Joachim Fernandez

Personal information
- Date of birth: 6 December 1972
- Place of birth: Ziguinchor, Senegal
- Date of death: 19 January 2016 (aged 43)
- Height: 1.88 m (6 ft 2 in)
- Position: Defender

Youth career
- Bordeaux

Senior career*
- Years: Team / Apps / (Gls)
- 1993–1994: → Sedan (loan) / 37 / (1)
- 1994–1995: → Angers (loan) / 27 / (1)
- 1995–1996: Bordeaux / 5 / (0)
- 1996–1997: Caen / 26 / (1)
- 1997: Udinese / 1 / (0)
- 1997–1999: Monza / 0 / (0)
- 1999–2000: Milan / 0 / (0)
- 1998–1999: → Toulouse (loan) / 0 / (0)
- 2000: Dundee United / 6 / (0)
- 2001: Persma Manado / 2 / (1)
- Total:  / 104 / (4)

= Joachim Fernandez =

French-Senegalese footballer (1972-2016)

Joachim Fernandez (6 December 1972 – 19 January 2016) was a professional footballer who played as a defender. Born in Senegal, he held French citizenship.

He played for Sedan, Angers, Bordeaux, Caen, Udinese, Monza, Toulouse, Dundee United and Persma Manado. (Note: )

==Career==
Born in Senegal, Fernandez was a FC Girondins de Bordeaux youth product. He spent two seasons on loan in French Division 2 with Sedan and Angers.

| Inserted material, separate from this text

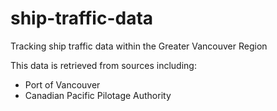 # ship-traffic-data
Tracking ship traffic data within the Greater Vancouver Region

This data is retrieved from sources including:
- Port of Vancouver
- Canadian Pacific Pilotage Authority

After returning from loan, Fernandez made his Ligue 1 debut with Bordeaux under manager Slavoljub Muslin in November 1995, in a match against Lens. In December, he played against Real Betis in the second leg of the 1995–96 UEFA Cup round of 16, at the Estadio Benito Villamarín. Bordeaux lost 2–1 but progressed to the quarter-final thanks to a 2–0 win in the first leg. In the second half of the season he made just four appearances under Muslin and Muslin's successor Gernot Rohr. One of these appearances was as a substitute in Bordeaux's 3–0 win against A.C. Milan in the UEFA Cup quarter-final.

Having been released by Bordeaux at the end of the 1995–96 season, Fernandez joined Caen, also of Ligue 1, where he played for most of the season. He continued his career in Italy but made no appearances while at Udinese, Monza and Milan, and on loan at French club Toulouse.

Fernandez moved to Scotland in summer 2000 signing a two-year contract with Scottish Premier League club Dundee United. While at Dundee United, he notably had an altercation with Everton's Paul Gascoigne during a friendly match. Having made seven appearances and with the club placed last in the league, he was released in December, five months into his contract.

He played two matches for Persma Manado in Indonesia before retiring from playing at the age of 29, due to a knee injury.

==Personal life==
Fernandez had a wife and a son. He later separated from his wife and no longer saw his son. He spent parts of his wages supporting family in Senegal.

He died on 19 January 2016 in Domont, aged 43. He was buried in Senegal.